FGF21 was not required for survival of sepsis. Genetic FGF21 inactivation aggravated the critical illness-induced body weight loss (p = 0.0003), loss of muscle force (p = 0.03) and shift to smaller myofibers. This was accompanied by a more pronounced rise in markers of endoplasmic reticulum stress in muscle, without effects on impairments in mitochondrial respiratory chain enzyme activities or autophagy activation. Supplementing critically ill mice with LY2405319 did not affect survival, muscle force or weight, or markers of muscle cellular stress/dysfunction.

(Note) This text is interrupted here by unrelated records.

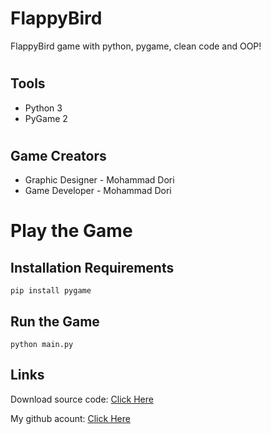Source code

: # FlappyBird
FlappyBird game with python, pygame, clean code and OOP!

#
## Tools

- Python 3
- PyGame 2


#
## Game Creators

- Graphic Designer - Mohammad Dori
- Game Developer - Mohammad Dori

# Play the Game

## Installation Requirements
```
pip install pygame
```

## Run the Game

```
python main.py
```

## Links


Download source code: [Click Here](https://github.com/dori-dev/FlappyBird/archive/refs/heads/main.zip)

My github acount: [Click Here](https://github.com/dori-dev/)
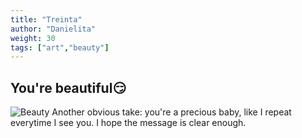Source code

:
```yaml
---
title: "Treinta"
author: "Danielita"
weight: 30
tags: ["art","beauty"]
---
```

## You're beautiful:smirk:
![Beauty](/images/beauty.jpeg)
Another obvious take: you're a precious baby, like I repeat everytime I see you. I hope the message is clear enough.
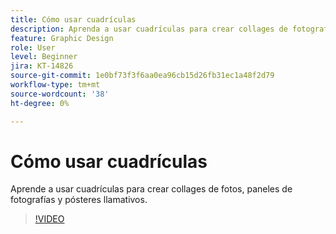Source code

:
 ```yaml
---
title: Cómo usar cuadrículas
description: Aprenda a usar cuadrículas para crear collages de fotografías, paneles de fotografías y carteles llamativos
feature: Graphic Design
role: User
level: Beginner
jira: KT-14826
source-git-commit: 1e0bf73f3f6aa0ea96cb15d26fb31ec1a48f2d79
workflow-type: tm+mt
source-wordcount: '38'
ht-degree: 0%

---
```


# Cómo usar cuadrículas

Aprende a usar cuadrículas para crear collages de fotos, paneles de fotografías y pósteres llamativos.

>[!VIDEO](https://video.tv.adobe.com/v/3426934?quality=12&learn=on&hidetitle=true)

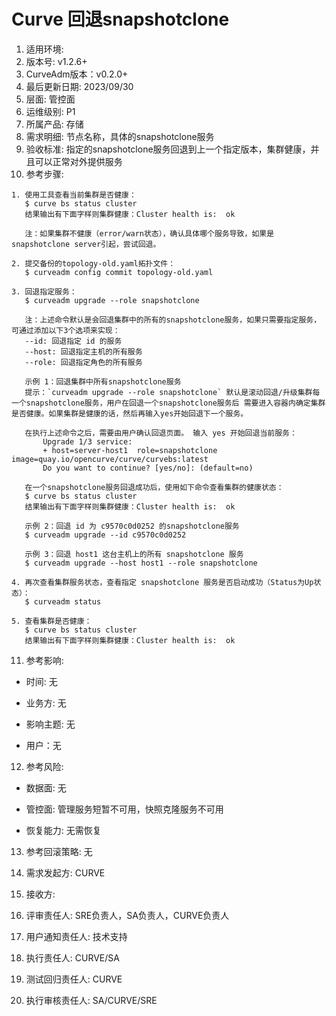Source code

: # Curve 回退snapshotclone

1. 适用环境: 
2. 版本号: v1.2.6+
3. CurveAdm版本：v0.2.0+
4. 最后更新日期: 2023/09/30
5. 层面: 管控面
6. 运维级别: P1
7. 所属产品: 存储
8. 需求明细: 节点名称，具体的snapshotclone服务
9. 验收标准: 指定的snapshotclone服务回退到上一个指定版本，集群健康，并且可以正常对外提供服务
10. 参考步骤:

```plaintext
1. 使用工具查看当前集群是否健康：
   $ curve bs status cluster
   结果输出有下面字样则集群健康：Cluster health is:  ok
   
   注：如果集群不健康（error/warn状态），确认具体哪个服务导致，如果是snapshotclone server引起，尝试回退。
   
2. 提交备份的topology-old.yaml拓扑文件：
   $ curveadm config commit topology-old.yaml
   
3. 回退指定服务：
   $ curveadm upgrade --role snapshotclone
   
   注：上述命令默认是会回退集群中的所有的snapshotclone服务，如果只需要指定服务，可通过添加以下3个选项来实现：
   --id: 回退指定 id 的服务
   --host: 回退指定主机的所有服务
   --role: 回退指定角色的所有服务

   示例 1：回退集群中所有snapshotclone服务
   提示：`curveadm upgrade --role snapshotclone` 默认是滚动回退/升级集群每一个snapshotclone服务，用户在回退一个snapshotclone服务后 需要进入容器内确定集群是否健康。如果集群是健康的话，然后再输入yes开始回退下一个服务。
   
   在执行上述命令之后，需要由用户确认回退页面。 输入 yes 开始回退当前服务：
       Upgrade 1/3 service:
       + host=server-host1  role=snapshotclone  image=quay.io/opencurve/curve/curvebs:latest
       Do you want to continue? [yes/no]: (default=no)

   在一个snapshotclone服务回退成功后，使用如下命令查看集群的健康状态：
   $ curve bs status cluster
   结果输出有下面字样则集群健康：Cluster health is:  ok
   
   示例 2：回退 id 为 c9570c0d0252 的snapshotclone服务
   $ curveadm upgrade --id c9570c0d0252
   
   示例 3：回退 host1 这台主机上的所有 snapshotclone 服务
   $ curveadm upgrade --host host1 --role snapshotclone
   
4. 再次查看集群服务状态，查看指定 snapshotclone 服务是否启动成功（Status为Up状态）：
   $ curveadm status
   
5. 查看集群是否健康：
   $ curve bs status cluster
   结果输出有下面字样则集群健康：Cluster health is:  ok
```

11. 参考影响:

* 时间: 无

* 业务方: 无

* 影响主题: 无

* 用户：无

12. 参考风险:

* 数据面: 无

* 管控面: 管理服务短暂不可用，快照克隆服务不可用

* 恢复能力: 无需恢复

13. 参考回滚策略: 无

14. 需求发起方: CURVE

15. 接收方:

16. 评审责任人: SRE负责人，SA负责人，CURVE负责人

17. 用户通知责任人: 技术支持

18. 执行责任人: CURVE/SA

19. 测试回归责任人: CURVE

20. 执行审核责任人: SA/CURVE/SRE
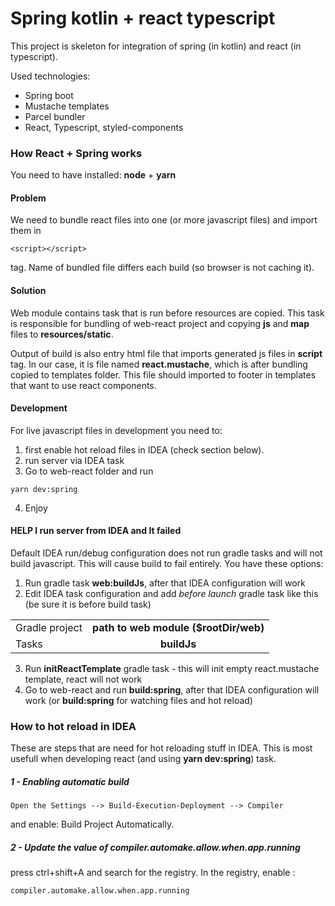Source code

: # Spring kotlin + react typescript

This project is skeleton for integration of spring (in kotlin) and react (in typescript).

Used technologies:

- Spring boot
- Mustache templates
- Parcel bundler
- React, Typescript, styled-components





### How React + Spring works

You need to have installed: **node** + **yarn**

#### Problem
We need to bundle react files into one (or more javascript files)
and import them in 
```
<script></script> 
``` 
tag. Name of bundled file differs each build (so browser is not caching it).

#### Solution 

Web module contains task that is run before resources are copied. This task is responsible for bundling of web-react
project and copying **js** and **map** files to **resources/static**. 

Output of build is also entry html file that imports generated js files in **script** tag. 
In our case, it is file named **react.mustache**, which is after bundling copied to templates folder. This file should imported
 to footer in templates that want to use react components.


#### Development
For live javascript files in development you need to:

1. first enable hot reload files in IDEA (check section below).
2. run server via IDEA task
3. Go to web-react folder and run 
```
yarn dev:spring
```
4. Enjoy

#### HELP I run server from IDEA and It failed

Default IDEA run/debug configuration does not run gradle tasks and will not build javascript. 
This will cause build to fail entirely. You have these options:

1. Run gradle task **web:buildJs**, after that IDEA configuration will work
2. Edit IDEA task configuration and add *before launch* gradle task like this 
(be sure it is before build task)

|         |            | 
| ------------- |:-------------:| 
| Gradle project      | **path to web module ($rootDir/web)** | 
| Tasks      | **buildJs**      |  

3. Run **initReactTemplate** gradle task - this will init empty react.mustache template, react will not work
4. Go to web-react and run **build:spring**, after that IDEA configuration will work 
(or **build:spring** for watching files and hot reload)



### How to hot reload in IDEA

These are steps that are need for hot reloading stuff in IDEA. This is most usefull when developing
react (and using **yarn dev:spring**) task.

##### 1 - Enabling automatic build
```
Open the Settings --> Build-Execution-Deployment --> Compiler
``` 
and enable: Build Project Automatically.

##### 2 - Update the value of compiler.automake.allow.when.app.running

press ctrl+shift+A and search for the registry. In the registry, enable :
```
compiler.automake.allow.when.app.running
```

Endogenous FGF21 is not required for sepsis survival, but may partially protect muscle force and may reduce cellular stress in muscle. Exogenous FGF21 supplementation failed to improve muscle force or cellular stress, not supporting the clinical applicability of FGF21 supplementation to protect against muscle weakness during critical illness.
危重病的特点是严重的应激和器官损伤。成纤维细胞生长因子 21(FGF21)在危重病期间升高。FGF21 是一种多效激素,可介导各种慢性病理条件下组织损伤和修复的适应性反应。动物研究表明,危重病引起的 FGF21 升高在某种程度上可能有助于防止急性肺、肝、肾和脑损伤。然而,FGF21 也被证明介导了禁食引起的肌肉质量和力量损失。这种肌肉质量和力量的损失是危重病患者的常见问题,与不良预后相关。在本研究中,我们因此研究了危重病引起的 FGF21 急性升高是否具有肌肉保护作用,或者是否有助于危重病引起的肌肉无力的病理生理学。
在手术和脓毒症引起的危重病的导管化小鼠模型中,我们首先评估了遗传 FGF21 失活的影响,即无法急性增加 FGF21,对存活、体重、肌肉消耗和虚弱以及急性(30 小时)和延长(5 天)危重病中肌肉细胞应激和功能障碍的标志物的影响。其次,我们评估了在延长的危重病中补充 FGF21 类似物(LY2405319)是否会产生任何影响。
FGF21 不是脓毒症存活所必需的。遗传 FGF21 失活加重了危重病引起的体重减轻(p=0.0003)、肌肉力量丧失(p=0.03)和向较小肌纤维的转变。这伴随着肌肉内质网应激标志物的更明显升高,而对线粒体呼吸链酶活性或自噬激活的损害没有影响。在危重病小鼠中补充 LY2405319 不会影响存活、肌肉力量或体重,也不会影响肌肉细胞应激/功能障碍的标志物。
内源性 FGF21 不是脓毒症存活所必需的,但可能部分保护肌肉力量,并可能减少肌肉中的细胞应激。外源性 FGF21 补充未能改善肌肉力量或细胞应激,不支持 FGF21 补充以防止危重病期间肌肉无力的临床适用性。